MUN ( MERISTEM UNSTRUCTURED ), encoding a SPC24 homolog of NDC80 kinetochore complex, affects development through cell division in Arabidopsis thaliana

Summary Kinetochore, a protein super‐complex on the centromere of chromosomes, mediates chromosome segregation during cell division by providing attachment sites for spindle microtubules. The NDC 80 complex, composed of four proteins, NDC 80, NUF 2, SPC 24 and SPC 25, is localized at the outer kinetochore and connects spindle fibers to the kinetochore. Although it is conserved across species, functional studies of this complex are rare in Arabidopsis. Here, we characterize a recessive mutant, meristem unstructured‐1 ( mun‐1 ), exhibiting an abnormal phenotype with unstructured shoot apical meristem caused by ectopic expression of the WUSCHEL gene in unexpected tissues. mun‐1 is a weak allele because of the insertion of T‐ DNA in the promoter region of the SPC 24 homolog.
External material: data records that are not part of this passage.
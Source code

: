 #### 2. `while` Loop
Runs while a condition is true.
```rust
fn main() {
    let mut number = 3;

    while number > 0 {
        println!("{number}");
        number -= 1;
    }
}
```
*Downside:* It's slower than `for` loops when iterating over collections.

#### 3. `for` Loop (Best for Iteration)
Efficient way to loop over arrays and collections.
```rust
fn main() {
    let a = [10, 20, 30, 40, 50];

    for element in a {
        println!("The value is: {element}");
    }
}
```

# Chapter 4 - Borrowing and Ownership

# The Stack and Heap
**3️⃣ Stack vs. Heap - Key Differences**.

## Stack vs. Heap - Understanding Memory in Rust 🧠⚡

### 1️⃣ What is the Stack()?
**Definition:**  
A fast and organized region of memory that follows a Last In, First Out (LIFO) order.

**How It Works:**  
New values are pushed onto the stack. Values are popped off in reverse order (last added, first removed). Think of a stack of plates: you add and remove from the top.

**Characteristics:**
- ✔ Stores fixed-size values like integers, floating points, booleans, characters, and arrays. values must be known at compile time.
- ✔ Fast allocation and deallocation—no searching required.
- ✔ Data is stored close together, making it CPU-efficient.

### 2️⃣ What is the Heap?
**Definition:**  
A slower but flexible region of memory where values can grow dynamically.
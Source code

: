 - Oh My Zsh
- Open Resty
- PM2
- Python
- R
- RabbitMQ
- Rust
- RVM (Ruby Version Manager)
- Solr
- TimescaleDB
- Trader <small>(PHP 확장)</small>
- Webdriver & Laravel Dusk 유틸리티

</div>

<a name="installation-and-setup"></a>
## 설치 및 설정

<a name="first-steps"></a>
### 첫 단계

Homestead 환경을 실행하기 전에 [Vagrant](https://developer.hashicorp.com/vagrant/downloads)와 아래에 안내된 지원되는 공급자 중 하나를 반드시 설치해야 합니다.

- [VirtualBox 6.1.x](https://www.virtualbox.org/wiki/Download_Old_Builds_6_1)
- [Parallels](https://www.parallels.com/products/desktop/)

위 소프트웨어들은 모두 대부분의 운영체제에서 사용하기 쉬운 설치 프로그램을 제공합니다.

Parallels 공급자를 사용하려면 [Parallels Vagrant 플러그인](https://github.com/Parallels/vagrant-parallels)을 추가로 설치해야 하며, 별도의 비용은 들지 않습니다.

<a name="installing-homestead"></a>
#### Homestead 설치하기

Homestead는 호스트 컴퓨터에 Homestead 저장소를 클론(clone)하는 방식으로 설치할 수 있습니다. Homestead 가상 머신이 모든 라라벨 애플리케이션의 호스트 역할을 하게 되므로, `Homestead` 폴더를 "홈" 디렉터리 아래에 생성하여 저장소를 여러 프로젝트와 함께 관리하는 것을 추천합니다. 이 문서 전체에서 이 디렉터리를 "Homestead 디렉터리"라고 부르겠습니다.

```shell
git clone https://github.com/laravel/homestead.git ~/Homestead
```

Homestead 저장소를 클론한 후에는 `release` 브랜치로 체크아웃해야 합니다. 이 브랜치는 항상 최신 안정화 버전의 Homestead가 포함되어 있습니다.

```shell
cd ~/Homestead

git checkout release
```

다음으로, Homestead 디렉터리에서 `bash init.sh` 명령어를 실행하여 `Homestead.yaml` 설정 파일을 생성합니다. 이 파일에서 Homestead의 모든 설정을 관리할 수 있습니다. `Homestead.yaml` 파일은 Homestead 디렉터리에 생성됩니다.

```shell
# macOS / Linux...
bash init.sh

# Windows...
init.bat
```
The mutant exhibits stunted growth, embryo arrest, DNA aneuploidy, and defects in chromosome segregation with a low cell division rate. Null mutants of MUN from TALEN and CRISPR /Cas9‐mediated mutagenesis showed zygotic embryonic lethality similar to nuf2‐1 ; however, the null mutations were fully transmissible via pollen and ovules. Interactions among the components of the NDC 80 complex were confirmed in a yeast two‐hybrid assay and in planta co‐immunoprecipitation. MUN is co‐localized at the centromere with HTR 12/ CENH 3, which is a centromere‐specific histone variant, but MUN is not required to recruit HTR 12/ CENH 3 to the kinetochore. Our results support that MUN is a functional homolog of SPC 24 in Arabidopsis, which is required for proper cell division. In addition, we report the ectopic generations of stem cell niches by the malfunction of kinetochore components.